[Illustration: ROMAN CLOCK.]
Arcadius died in 408, leaving a young son, called Theodosius II., in the care of his elder sister Pulcheria, under whom the Eastern Empire lay at peace, while the miseries of the Western went on increasing. New Emperors were set up by the legions in the distant provinces, but were soon overthrown, while Honorius only remained at Ravenna by the support of the kings of the Teuton tribes; and as he never trusted them or kept faith with them, he was always offending them and being punished by fresh attacks on some part of his empire, for which he did not greatly care so long as they let him alone.
Ataulf died in Spain, and Placidia came back to Ravenna, where Honorius gave her in marriage to a Roman general named Constantius, and she had a son named Valentinian, who, when his uncle died after thirty-seven years of a wretched reign, became Emperor in his stead, under his mother’s guardianship, in 423.
Two great generals who were really able men were her chief supporters—Boniface, Count or Commander of Africa; and Aetius, who is sometimes called the last of the Romans, though he was not by birth a Roman at all, but a Scythian. He gained the ear of the Empress Placidia, and persuaded her that Boniface wanted to set himself up in Africa as Emperor, so that she sent to recall him, and evil friends assured him that she meant to put him to death as soon as he arrived. He was very much enraged, and though St. Augustine, now an old man, who had long been Bishop of Hippo, advised him to restrain his anger, he called on Genseric, the chief of the Vandals, to come and help him to defend his province.
[Illustration: SPANISH COAST.]
The Vandals were another tribe of Teutons—tall, strong, fair-haired, and much like the Goths, and, like them, they were Arians. They had marauded in Italy, and then had followed the Goths to Spain, where they had established themselves in the South, in the country called from them Vandalusia, or Andalusia. Their chief was only too glad to obey the summons of Boniface, but before he came the Roman had found out his mistake; Placidia had apologized to him, and all was right between them. But it was now too late; Genseric and his Vandals were on the way, and there was nothing for it but to fight his best against them.
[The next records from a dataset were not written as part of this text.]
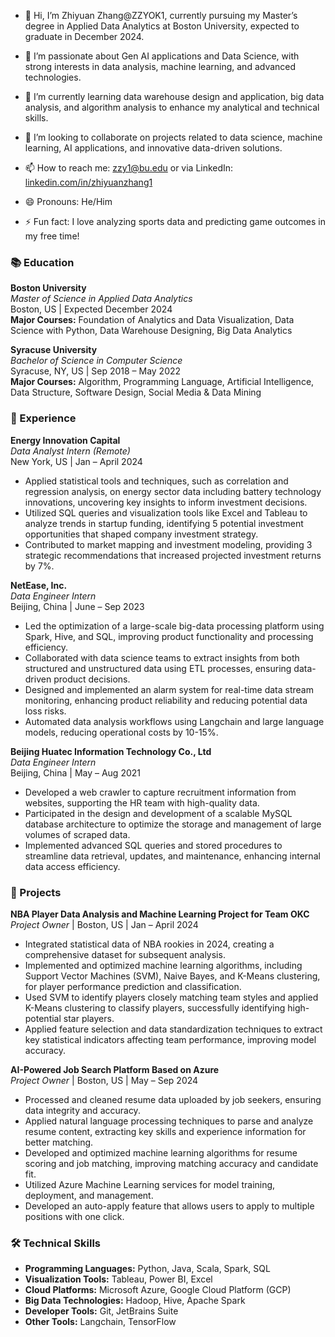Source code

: * 👋 Hi, I’m Zhiyuan Zhang@ZZYOK1, currently pursuing my Master’s degree in Applied Data Analytics at Boston University, expected to graduate in December 2024.

* 👀 I’m passionate about Gen AI applications and Data Science, with strong interests in data analysis, machine learning, and advanced technologies.

* 🌱 I’m currently learning data warehouse design and application, big data analysis, and algorithm analysis to enhance my analytical and technical skills.

* 💞️ I’m looking to collaborate on projects related to data science, machine learning, AI applications, and innovative data-driven solutions.

* 📫 How to reach me: zzy1@bu.edu or via LinkedIn: [linkedin.com/in/zhiyuanzhang1](https://www.linkedin.com/in/zhiyuanzhang1)

* 😄 Pronouns: He/Him

* ⚡ Fun fact: I love analyzing sports data and predicting game outcomes in my free time!

### 📚 Education

**Boston University**  
*Master of Science in Applied Data Analytics*  
Boston, US | Expected December 2024  
**Major Courses:** Foundation of Analytics and Data Visualization, Data Science with Python, Data Warehouse Designing, Big Data Analytics

**Syracuse University**  
*Bachelor of Science in Computer Science*  
Syracuse, NY, US | Sep 2018 – May 2022  
**Major Courses:** Algorithm, Programming Language, Artificial Intelligence, Data Structure, Software Design, Social Media & Data Mining

### 💼 Experience

**Energy Innovation Capital**  
*Data Analyst Intern (Remote)*  
New York, US | Jan – April 2024
- Applied statistical tools and techniques, such as correlation and regression analysis, on energy sector data including battery technology innovations, uncovering key insights to inform investment decisions.
- Utilized SQL queries and visualization tools like Excel and Tableau to analyze trends in startup funding, identifying 5 potential investment opportunities that shaped company investment strategy.
- Contributed to market mapping and investment modeling, providing 3 strategic recommendations that increased projected investment returns by 7%.

**NetEase, Inc.**  
*Data Engineer Intern*  
Beijing, China | June – Sep 2023
- Led the optimization of a large-scale big-data processing platform using Spark, Hive, and SQL, improving product functionality and processing efficiency.
- Collaborated with data science teams to extract insights from both structured and unstructured data using ETL processes, ensuring data-driven product decisions.
- Designed and implemented an alarm system for real-time data stream monitoring, enhancing product reliability and reducing potential data loss risks.
- Automated data analysis workflows using Langchain and large language models, reducing operational costs by 10-15%.

**Beijing Huatec Information Technology Co., Ltd**  
*Data Engineer Intern*  
Beijing, China | May – Aug 2021
- Developed a web crawler to capture recruitment information from websites, supporting the HR team with high-quality data.
- Participated in the design and development of a scalable MySQL database architecture to optimize the storage and management of large volumes of scraped data.
- Implemented advanced SQL queries and stored procedures to streamline data retrieval, updates, and maintenance, enhancing internal data access efficiency.

### 🚀 Projects

**NBA Player Data Analysis and Machine Learning Project for Team OKC**  
*Project Owner* | Boston, US | Jan – April 2024
- Integrated statistical data of NBA rookies in 2024, creating a comprehensive dataset for subsequent analysis.
- Implemented and optimized machine learning algorithms, including Support Vector Machines (SVM), Naive Bayes, and K-Means clustering, for player performance prediction and classification.
- Used SVM to identify players closely matching team styles and applied K-Means clustering to classify players, successfully identifying high-potential star players.
- Applied feature selection and data standardization techniques to extract key statistical indicators affecting team performance, improving model accuracy.

**AI-Powered Job Search Platform Based on Azure**  
*Project Owner* | Boston, US | May – Sep 2024
- Processed and cleaned resume data uploaded by job seekers, ensuring data integrity and accuracy.
- Applied natural language processing techniques to parse and analyze resume content, extracting key skills and experience information for better matching.
- Developed and optimized machine learning algorithms for resume scoring and job matching, improving matching accuracy and candidate fit.
- Utilized Azure Machine Learning services for model training, deployment, and management.
- Developed an auto-apply feature that allows users to apply to multiple positions with one click.

### 🛠️ Technical Skills

- **Programming Languages:** Python, Java, Scala, Spark, SQL
- **Visualization Tools:** Tableau, Power BI, Excel
- **Cloud Platforms:** Microsoft Azure, Google Cloud Platform (GCP)
- **Big Data Technologies:** Hadoop, Hive, Apache Spark
- **Developer Tools:** Git, JetBrains Suite
- **Other Tools:** Langchain, TensorFlow

<!---
ZZYOK1/ZZYOK1 is a ✨ special ✨ repository because its README.md (this file) appears on your GitHub profile.
You can click the Preview link to take a look at your changes.
--->

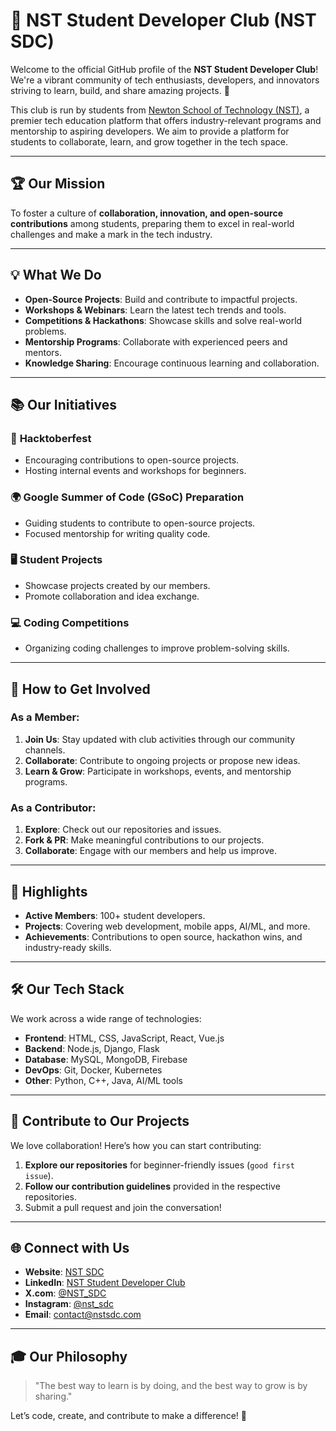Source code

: # 🚀 NST Student Developer Club (NST SDC)

Welcome to the official GitHub profile of the **NST Student Developer Club**! We're a vibrant community of tech enthusiasts, developers, and innovators striving to learn, build, and share amazing projects. 🌟

This club is run by students from [Newton School of Technology (NST)](https://www.newtonschool.co/newton-school-of-technology-nst/home), a premier tech education platform that offers industry-relevant programs and mentorship to aspiring developers. We aim to provide a platform for students to collaborate, learn, and grow together in the tech space.

---

## 🏆 **Our Mission**
To foster a culture of **collaboration, innovation, and open-source contributions** among students, preparing them to excel in real-world challenges and make a mark in the tech industry.

---

## 💡 **What We Do**
- **Open-Source Projects**: Build and contribute to impactful projects.
- **Workshops & Webinars**: Learn the latest tech trends and tools.
- **Competitions & Hackathons**: Showcase skills and solve real-world problems.
- **Mentorship Programs**: Collaborate with experienced peers and mentors.
- **Knowledge Sharing**: Encourage continuous learning and collaboration.

---

## 📚 **Our Initiatives**
### 🎯 **Hacktoberfest**
- Encouraging contributions to open-source projects.
- Hosting internal events and workshops for beginners.
  
### 🌍 **Google Summer of Code (GSoC) Preparation**
- Guiding students to contribute to open-source projects.
- Focused mentorship for writing quality code.

### 🖥️ **Student Projects**
- Showcase projects created by our members.
- Promote collaboration and idea exchange.

### 💻 **Coding Competitions**
- Organizing coding challenges to improve problem-solving skills.

---

## 🌟 **How to Get Involved**
### As a Member:
1. **Join Us**: Stay updated with club activities through our community channels.
2. **Collaborate**: Contribute to ongoing projects or propose new ideas.
3. **Learn & Grow**: Participate in workshops, events, and mentorship programs.

### As a Contributor:
1. **Explore**: Check out our repositories and issues.
2. **Fork & PR**: Make meaningful contributions to our projects.
3. **Collaborate**: Engage with our members and help us improve.

---

## 🎉 **Highlights**
- **Active Members**: 100+ student developers.
- **Projects**: Covering web development, mobile apps, AI/ML, and more.
- **Achievements**: Contributions to open source, hackathon wins, and industry-ready skills.

---

## 🛠️ **Our Tech Stack**
We work across a wide range of technologies:
- **Frontend**: HTML, CSS, JavaScript, React, Vue.js
- **Backend**: Node.js, Django, Flask
- **Database**: MySQL, MongoDB, Firebase
- **DevOps**: Git, Docker, Kubernetes
- **Other**: Python, C++, Java, AI/ML tools

---

## 🤝 **Contribute to Our Projects**
We love collaboration! Here’s how you can start contributing:
1. **Explore our repositories** for beginner-friendly issues (`good first issue`).
2. **Follow our contribution guidelines** provided in the respective repositories.
3. Submit a pull request and join the conversation!

---

## 🌐 **Connect with Us**
- **Website**: [NST SDC](https://nstsdc.org)
- **LinkedIn**: [NST Student Developer Club](https://www.linkedin.com/company/nst-sdc/)
- **X.com**: [@NST_SDC](https://x.com/NSTSDC_)
- **Instagram**: [@nst_sdc](#)
- **Email**: contact@nstsdc.com

---

## 🎓 **Our Philosophy**
> "The best way to learn is by doing, and the best way to grow is by sharing."

Let’s code, create, and contribute to make a difference! 🚀
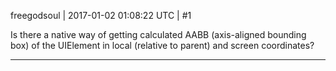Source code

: freegodsoul | 2017-01-02 01:08:22 UTC | #1

Is there a native way of getting calculated AABB (axis-aligned bounding box) of the UIElement in local (relative to parent) and screen coordinates?

-------------------------


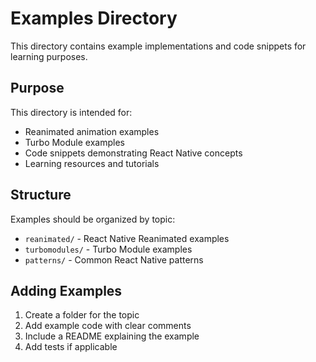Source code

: # Examples Directory

This directory contains example implementations and code snippets for learning purposes.

## Purpose

This directory is intended for:
- Reanimated animation examples
- Turbo Module examples
- Code snippets demonstrating React Native concepts
- Learning resources and tutorials

## Structure

Examples should be organized by topic:
- `reanimated/` - React Native Reanimated examples
- `turbomodules/` - Turbo Module examples
- `patterns/` - Common React Native patterns

## Adding Examples

1. Create a folder for the topic
2. Add example code with clear comments
3. Include a README explaining the example
4. Add tests if applicable

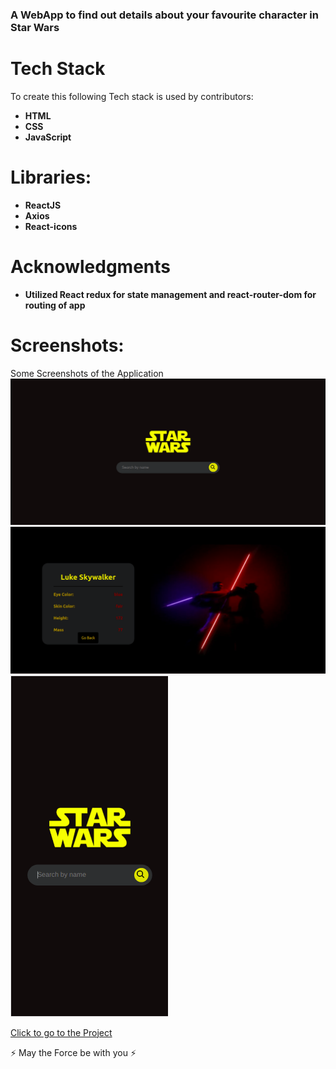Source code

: ### A WebApp to find out details about your favourite character in Star Wars
# Tech Stack
To create this following Tech stack is used by contributors:
* **HTML**
* **CSS**
* **JavaScript**
# Libraries:
*  **ReactJS**
* **Axios**
* **React-icons**
# Acknowledgments
* **Utilized React redux for state management and react-router-dom for routing of app**
# Screenshots:
Some Screenshots of the Application
![Large Screen size](https://github.com/ashishbhagat123/Star-Wars/blob/master/src/images/HomePage.png)
![Medium ScreenSize](https://github.com/ashishbhagat123/Star-Wars/blob/master/src/images/DetailsPage.png)
![Small ScreenSize](https://github.com/ashishbhagat123/Star-Wars/blob/master/src/images/MobileScreen.png)

[Click to go to the Project](https://ashishbhagat-starwars.netlify.app/)

:zap: May the Force be with you :zap:
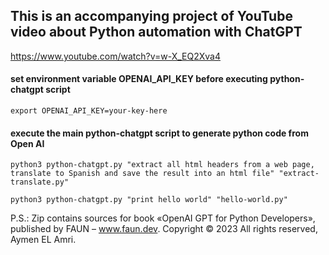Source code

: ## This is an accompanying project of YouTube video about Python automation with ChatGPT
https://www.youtube.com/watch?v=w-X_EQ2Xva4

#### set environment variable OPENAI_API_KEY before executing python-chatgpt script
    export OPENAI_API_KEY=your-key-here

#### execute the main python-chatgpt script to generate python code from Open AI
    python3 python-chatgpt.py "extract all html headers from a web page, translate to Spanish and save the result into an html file" "extract-translate.py"

    python3 python-chatgpt.py "print hello world" "hello-world.py"

P.S.: Zip contains sources for book «OpenAI GPT for Python Developers», published by FAUN – www.faun.dev. Copyright © 2023 All rights reserved, Aymen EL Amri.
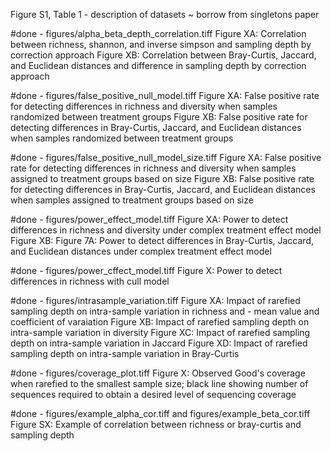 Figure S1, Table 1 - description of datasets ~ borrow from singletons paper

#done - figures/alpha_beta_depth_correlation.tiff
Figure XA: Correlation between richness, shannon, and inverse simpson and sampling depth by correction approach
Figure XB: Correlation between Bray-Curtis, Jaccard, and Euclidean distances and difference in sampling depth by correction approach

#done - figures/false_positive_null_model.tiff
Figure XA: False positive rate for detecting differences in richness and diversity when samples randomized between treatment groups
Figure XB: False positive rate for detecting differences in Bray-Curtis, Jaccard, and Euclidean distances when samples randomized between treatment groups

#done - figures/false_positive_null_model_size.tiff
Figure XA: False positive rate for detecting differences in richness and diversity when samples assigned to treatment groups based on size
Figure XB: False positive rate for detecting differences in Bray-Curtis, Jaccard, and Euclidean distances  when samples assigned to treatment groups based on size

#done - figures/power_effect_model.tiff
Figure XA: Power to detect differences in richness and diversity under complex treatment effect model
Figure XB: Figure 7A: Power to detect differences in Bray-Curtis, Jaccard, and Euclidean distances under complex treatment effect model

#done - figures/power_cffect_model.tiff
Figure X: Power to detect differences in richness with cull model

#done - figures/intrasample_variation.tiff
Figure XA: Impact of rarefied sampling depth on intra-sample variation in richness and - mean value and coefficient of varaiation
Figure XB: Impact of rarefied sampling depth on intra-sample variation in diversity
Figure XC: Impact of rarefied sampling depth on intra-sample variation in Jaccard
Figure XD: Impact of rarefied sampling depth on intra-sample variation in Bray-Curtis

#done - figures/coverage_plot.tiff
Figure X: Observed Good's coverage when rarefied to the smallest sample size; black line showing number of sequences required to obtain a desired level of sequencing coverage

#done - figures/example_alpha_cor.tiff and figures/example_beta_cor.tiff
Figure SX: Example of correlation between richness or bray-curtis and sampling depth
He could not save Carthage, and, though he made the bravest defence in his power, he was driven into Hippo, which was so strongly fortified that he was able to hold it out a whole year, during which time St. Augustine died, after a long illness. He had caused the seven penitential Psalms to be written out on the walls of his room, and was constantly musing on them. He died, and was buried in peace before the city was taken. Boniface held out for five years altogether before Africa was entirely taken by the Vandals, and a miserable time began for the Church, for Genseric was an Arian, and set himself to crush out the Catholic Church by taking away her buildings and grievously persecuting her faithful bishops.